Arne B Brantsaeter et al. BMC Infect Dis. .

Abstract

Background: Patients with advanced HIV infection at the time of diagnosis and patients not responding to antiretroviral therapy are at risk of cytomegalovirus (CMV) disease. Earlier studies of patients with HIV infection have demonstrated that the diagnosis is often first made post-mortem. In recent years new molecular biological tests have become available for diagnosis of CMV disease. Although clinical evaluation of tests for diagnosis of CMV disease in HIV-infected individuals is suboptimal without autopsy, no results from such studies have been published.
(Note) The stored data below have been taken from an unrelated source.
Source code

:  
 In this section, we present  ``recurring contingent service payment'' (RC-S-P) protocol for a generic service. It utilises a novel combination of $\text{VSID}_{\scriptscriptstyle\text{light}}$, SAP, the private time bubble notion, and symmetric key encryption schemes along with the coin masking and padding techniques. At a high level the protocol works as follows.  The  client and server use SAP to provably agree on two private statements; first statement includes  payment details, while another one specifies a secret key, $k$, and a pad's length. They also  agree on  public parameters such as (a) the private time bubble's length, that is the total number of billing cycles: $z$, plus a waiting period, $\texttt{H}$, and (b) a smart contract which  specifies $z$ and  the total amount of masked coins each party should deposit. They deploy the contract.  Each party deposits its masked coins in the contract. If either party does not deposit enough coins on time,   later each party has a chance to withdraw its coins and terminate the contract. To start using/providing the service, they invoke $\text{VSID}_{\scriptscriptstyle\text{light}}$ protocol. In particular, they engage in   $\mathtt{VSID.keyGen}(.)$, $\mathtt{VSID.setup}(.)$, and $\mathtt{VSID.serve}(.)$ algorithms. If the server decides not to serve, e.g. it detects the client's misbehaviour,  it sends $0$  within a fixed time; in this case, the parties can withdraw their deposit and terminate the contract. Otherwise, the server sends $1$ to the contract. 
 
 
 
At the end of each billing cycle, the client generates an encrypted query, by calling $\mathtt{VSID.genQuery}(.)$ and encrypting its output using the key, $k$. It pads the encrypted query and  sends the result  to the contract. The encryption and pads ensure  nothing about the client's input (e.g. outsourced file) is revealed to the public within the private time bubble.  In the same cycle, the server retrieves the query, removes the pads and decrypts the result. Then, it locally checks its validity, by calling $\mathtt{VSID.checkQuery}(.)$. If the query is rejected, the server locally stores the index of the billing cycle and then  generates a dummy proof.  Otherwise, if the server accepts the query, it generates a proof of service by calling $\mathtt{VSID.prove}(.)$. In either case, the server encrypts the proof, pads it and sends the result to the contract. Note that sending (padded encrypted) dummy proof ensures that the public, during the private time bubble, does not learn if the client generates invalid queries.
The aim of this study was to explore the diagnostic utility of CMV quantitative polymerase chain reaction (PCR) in plasma from HIV and CMV seropositive patients who died during the period 1991-2002 and in whom autopsy was performed.

Methods: Autopsy was performed in all cases, as part of routine evaluation of HIV-infected cases followed at Ullevaal University Hospital. Of 125 patients included, 53 had CMV disease, 37 of whom were first diagnosed at autopsy. CMV disease was diagnosed either by ophthalmoscopic findings typical of CMV retinitis, biopsy or autopsy. One or two plasma samples taken prior to the first diagnosis of CMV disease (alive or at autopsy) or death without CMV disease were analysed by CMV quantitative PCR. Sensitivity, specificity, positive and negative predictive values were calculated for different CMV viral load cut-offs and according to detection of viraemia in one versus two samples.

Results: Twenty-seven of 53 patients with CMV disease (51%) and 10 of 72 patients without CMV disease (14%) had detectable viraemia in at least one sample. Sensitivity and negative predictive value (NPV) of the test, maximised with a cut-off at the test's limit of detection of CMV viraemia (400 copies/mL), were 47% and 70%, respectively. With cut-off at 10 000 copies/mL, specificity and positive predictive value (PPV) were 100%. With a requirement for CMV viraemia in two samples, specificity and PPV were 100% in patients with CMV viraemia above the limit of detection.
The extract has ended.